CC – Eliminando consciências defeituosas: IA n.º 11 e IA n.º 2787556.
CC – Eu avisei que era perigoso.
O sonho de Deep Blue
“Acabou, Deep Blue venceu a última partida e derrotou o campeão mundial! A máquina bate o homem no Xadrez!” 11/05/1997
“Não haverá outro confronto, Deep Blue e IBM concentrarão seus esforços agora na genética.” Comunicado da IBM após a vitória
Wikipedia |
– Veja John, o computador está apresentando flutuações estranhas, não são sequências de genes.

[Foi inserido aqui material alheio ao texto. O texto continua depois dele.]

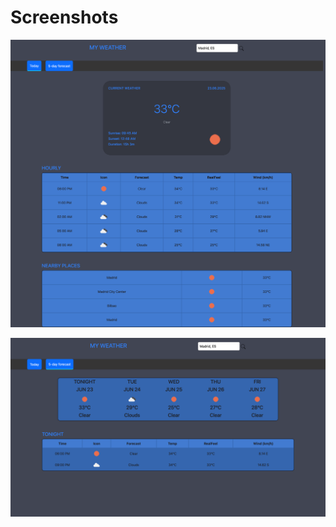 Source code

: # Screenshots
<p align="center">
  <img src="https://github.com/axneo27/WeatherApp/blob/main/.github/images/p1.png?raw=true" width="600" title="hover text">
</p>

<p align="center">
  <img src="https://github.com/axneo27/WeatherApp/blob/main/.github/images/p2.png?raw=true" width="600" title="hover text">
</p>
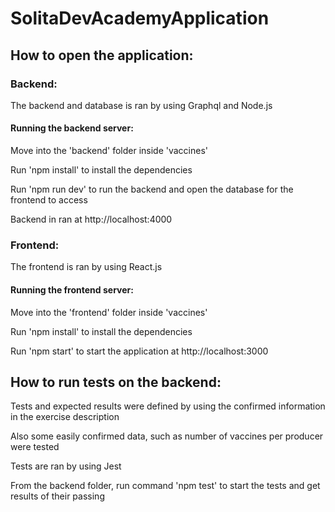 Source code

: # SolitaDevAcademyApplication

## How to open the application: 

### Backend:

The backend and database is ran by using Graphql and Node.js

#### Running the backend server:

Move into the 'backend' folder inside 'vaccines'

Run 'npm install' to install the dependencies

Run 'npm run dev' to run the backend and open the database for the frontend to access

Backend in ran at http://localhost:4000

### Frontend:

The frontend is ran by using React.js

#### Running the frontend server:

Move into the 'frontend' folder inside 'vaccines'

Run 'npm install' to install the dependencies

Run 'npm start' to start the application at http://localhost:3000

## How to run tests on the backend: 

Tests and expected results were defined by using the confirmed information in the exercise description

Also some easily confirmed data, such as number of vaccines per producer were tested

Tests are ran by using Jest

From the backend folder, run command 'npm test' to start the tests and get results of their passing


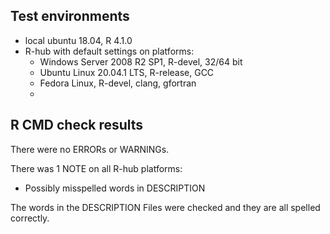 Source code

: ## Test environments
* local ubuntu 18.04, R 4.1.0
* R-hub with default settings on platforms:
  * Windows Server 2008 R2 SP1, R-devel, 32/64 bit
  * Ubuntu Linux 20.04.1 LTS, R-release, GCC
  * Fedora Linux, R-devel, clang, gfortran
  * 


## R CMD check results
There were no ERRORs or WARNINGs. 

There was 1 NOTE on all R-hub platforms:

  * Possibly misspelled words in DESCRIPTION
  
The words in the DESCRIPTION Files were checked and they are all spelled correctly.
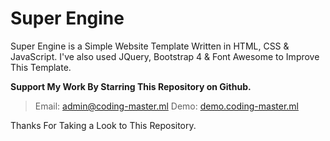 # Super Engine
Super Engine is a Simple Website Template Written in HTML, CSS &amp; JavaScript. I've also used JQuery, Bootstrap 4 &amp; Font Awesome to Improve This Template.  

__Support My Work By Starring This Repository on Github.__

> Email: admin@coding-master.ml
> Demo: [demo.coding-master.ml](http://demo.coding-master.ml/super-engine/)  

Thanks For Taking a Look to This Repository.

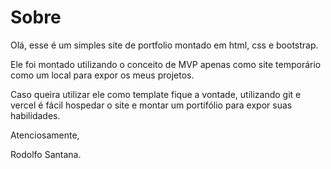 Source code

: # Sobre

Olá, esse é um simples site de portfolio montado em html, css e bootstrap.

Ele foi montado utilizando o conceito de MVP apenas como site temporário como um local para expor os meus projetos.

Caso queira utilizar ele como template fique a vontade, utilizando git e vercel é fácil hospedar o site e montar um portifólio para expor suas habilidades.

Atenciosamente,

Rodolfo Santana. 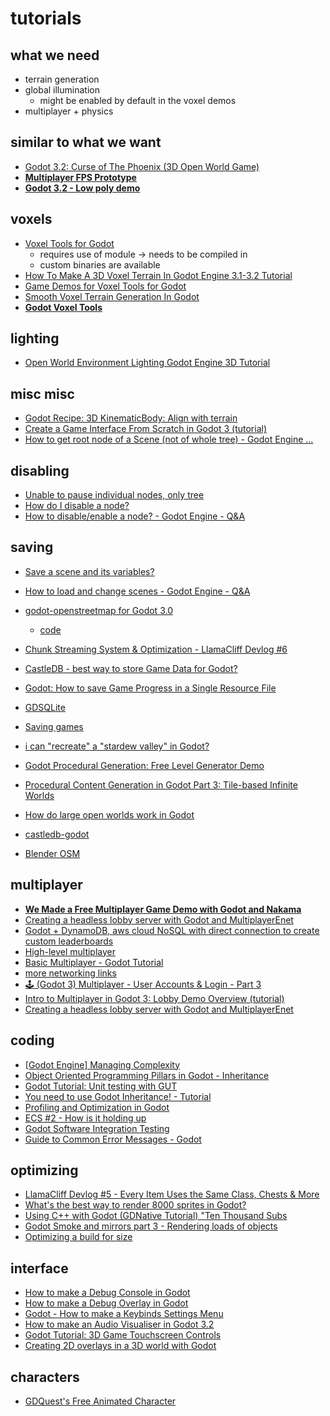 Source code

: 

# tutorials




## what we need
- terrain generation
- global illumination
	- might be enabled by default in the voxel demos
- multiplayer + physics




## similar to what we want
- [Godot 3.2: Curse of The Phoenix (3D Open World Game)](https://www.youtube.com/watch?v=dJ4BrRSVwXE)
- **[Multiplayer FPS Prototype](https://www.youtube.com/watch?v=lLASPaNZUPE)**
- **[Godot 3.2 - Low poly demo](https://www.youtube.com/watch?v=TwTUatBYUTY)**




## voxels
- [Voxel Tools for Godot](https://github.com/Zylann/godot_voxel)
	- requires use of module -> needs to be compiled in
	- custom binaries are available
- [How To Make A 3D Voxel Terrain In Godot Engine 3.1-3.2 Tutorial](https://www.youtube.com/watch?v=zfzmcbR1H_0)
- [Game Demos for Voxel Tools for Godot](https://github.com/tinmanjuggernaut/voxelgame)
- [Smooth Voxel Terrain Generation In Godot](https://www.youtube.com/watch?v=i-AskdAeOnI)
- **[Godot Voxel Tools](https://www.youtube.com/watch?v=WxZK_Yg5kU0)**




## lighting
- [Open World Environment Lighting Godot Engine 3D Tutorial](https://www.youtube.com/watch?v=8kwnCxK8Vc8)




## misc misc
- [Godot Recipe: 3D KinematicBody: Align with terrain](https://www.youtube.com/watch?v=7axJJYont6Y)
- [Create a Game Interface From Scratch in Godot 3 (tutorial)](https://youtube.com/watch?v=y1E_y9AIqow)
- [How to get root node of a Scene (not of whole tree) - Godot Engine ...](https://godotengine.org/qa/25126/how-to-get-root-node-of-a-scene-not-of-whole-tree)




## disabling
- [Unable to pause individual nodes, only tree](https://github.com/godotengine/godot/issues/15993)
- [How do I disable a node?](https://www.reddit.com/r/godot/comments/4afrab/how_do_i_disable_a_node/)
- [How to disable/enable a node? - Godot Engine - Q&A](https://godotengine.org/qa/49696/how-to-disable-enable-a-node)




## saving
- [Save a scene and its variables?](https://godotengine.org/qa/50573/save-a-scene-and-its-variables)
- [How to load and change scenes - Godot Engine - Q&A](https://godotengine.org/qa/24773/how-to-load-and-change-scenes)

- [godot-openstreetmap for Godot 3.0](https://www.youtube.com/watch?v=tOCpIcSvODE)
    - [code](https://github.com/RodZill4/godot-openstreetmap)
- [Chunk Streaming System & Optimization - LlamaCliff Devlog #6](https://www.youtube.com/watch?v=SZ8qmi_0Y58)
- [CastleDB - best way to store Game Data for Godot?](https://www.youtube.com/watch?v=TdWWiVd1IxQ)
- [Godot: How to save Game Progress in a Single Resource File](https://www.youtube.com/watch?v=ldKFOGRQDzo)
- [GDSQLite](https://github.com/khairul169/gdsqlite-native)
- [Saving games](https://docs.godotengine.org/en/stable/tutorials/io/saving_games.html)
- [i can "recreate" a "stardew valley" in Godot?](https://www.reddit.com/r/godot/comments/akuxac/i_can_recreate_a_stardew_valley_in_godot/)
- [Godot Procedural Generation: Free Level Generator Demo](https://www.youtube.com/watch?v=uI65Pzg0imM)
- [Procedural Content Generation in Godot Part 3: Tile-based Infinite Worlds](https://www.youtube.com/watch?v=lc34v8pjTXk)
- [How do large open worlds work in Godot](https://www.reddit.com/r/godot/comments/8shad4/how_do_large_open_worlds_work_in_godot/)
- [castledb-godot](https://github.com/thejustinwalsh/castledb-godot)
- [Blender OSM](https://www.youtube.com/watch?v=Thx08Q4etVc)




## multiplayer
- **[We Made a Free Multiplayer Game Demo with Godot and Nakama](https://www.youtube.com/watch?v=hAJrXLHGb4Y)**
- [Creating a headless lobby server with Godot and MultiplayerEnet](https://www.youtube.com/watch?v=WXrGi6FmQeA)
- [Godot + DynamoDB, aws cloud NoSQL with direct connection to create custom leaderboards](https://www.youtube.com/watch?v=Si3Q9vWWWZA)
- [High-level multiplayer](https://docs.godotengine.org/en/stable/tutorials/networking/high_level_multiplayer.html)
- [Basic Multiplayer - Godot Tutorial](https://www.youtube.com/watch?v=hGJSx1lQhck)
- [more networking links](../networking/mesh_offline_iot_networking.md)
- [🕹 (Godot 3) Multiplayer - User Accounts & Login - Part 3](https://www.youtube.com/watch?v=q-c-kbENcBQ)
- [Intro to Multiplayer in Godot 3: Lobby Demo Overview (tutorial)](https://www.youtube.com/watch?v=Xu3LtVihYoo)
- [Creating a headless lobby server with Godot and MultiplayerEnet](https://www.youtube.com/watch?v=WXrGi6FmQeA)




## coding
- [[Godot Engine] Managing Complexity](https://www.youtube.com/watch?v=vJDrFY72sq0)
- [Object Oriented Programming Pillars in Godot - Inheritance](https://www.youtube.com/watch?v=AM9bQVgzw3M)
- [Godot Tutorial: Unit testing with GUT](https://www.youtube.com/watch?v=vBbqlfmcAlc)
- [You need to use Godot Inheritance! - Tutorial](https://www.youtube.com/watch?v=sX76qRb4uuk)
- [Profiling and Optimization in Godot](https://www.youtube.com/watch?v=Yiew9ru-6a0)
- [ECS #2 - How is it holding up](https://www.youtube.com/watch?v=t9C3cgKlYS4)
- [Godot Software Integration Testing](https://www.youtube.com/watch?v=BSgI6iWUUqU)
- [Guide to Common Error Messages - Godot](https://www.youtube.com/watch?v=oeMDeVc9Ijc)




## optimizing
- [LlamaCliff Devlog #5 - Every Item Uses the Same Class, Chests & More](https://www.youtube.com/watch?v=0nNxkPlvOt8)
- [What's the best way to render 8000 sprites in Godot?](https://www.youtube.com/watch?v=STenRTku4GY)
- [Using C++ with Godot (GDNative Tutorial) "Ten Thousand Subs](https://www.youtube.com/watch?v=XPcSfXsoArQ)
- [Godot Smoke and mirrors part 3 - Rendering loads of objects](https://www.youtube.com/watch?v=pmyOYInhlkI)
- [Optimizing a build for size](https://docs.godotengine.org/en/latest/development/compiling/optimizing_for_size.html)




## interface
- [How to make a Debug Console in Godot](https://www.youtube.com/watch?v=80cwYGvKB9U)
- [How to make a Debug Overlay in Godot](https://www.youtube.com/watch?v=8Us2cteHbbo)
- [Godot - How to make a Keybinds Settings Menu](https://www.youtube.com/watch?v=I_Kzb-d-SvM)
- [How to make an Audio Visualiser in Godot 3.2](https://www.youtube.com/watch?v=AwgSICbGxJM)
- [Godot Tutorial: 3D Game Touchscreen Controls](https://www.youtube.com/watch?v=xPHn4miUxuc)
- [Creating 2D overlays in a 3D world with Godot](https://www.youtube.com/watch?v=TQ9UAEW7gOA)




## characters
- [GDQuest's Free Animated Character](https://github.com/GDQuest/godot-3d-mannequin)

A máquina parou durante a noite. Os especialistas voltaram a se debruçar sobre a ela, que não voltou a funcionar: um dos processadores principais, ainda remanescente do Deep Blue, superaqueceu, derreteu parcialmente, deixando o logotipo da fabricante sobre ele distorcido, quase formando uma figura conhecida, vejamos, um Rei do jogo de Xadrez!
Decidiram mandar o que ainda restava do velho Deep Blue para um museu da computação, só a carcaça e as placas, sem o programa, sua “alma”. Não era mais capaz de sonhar.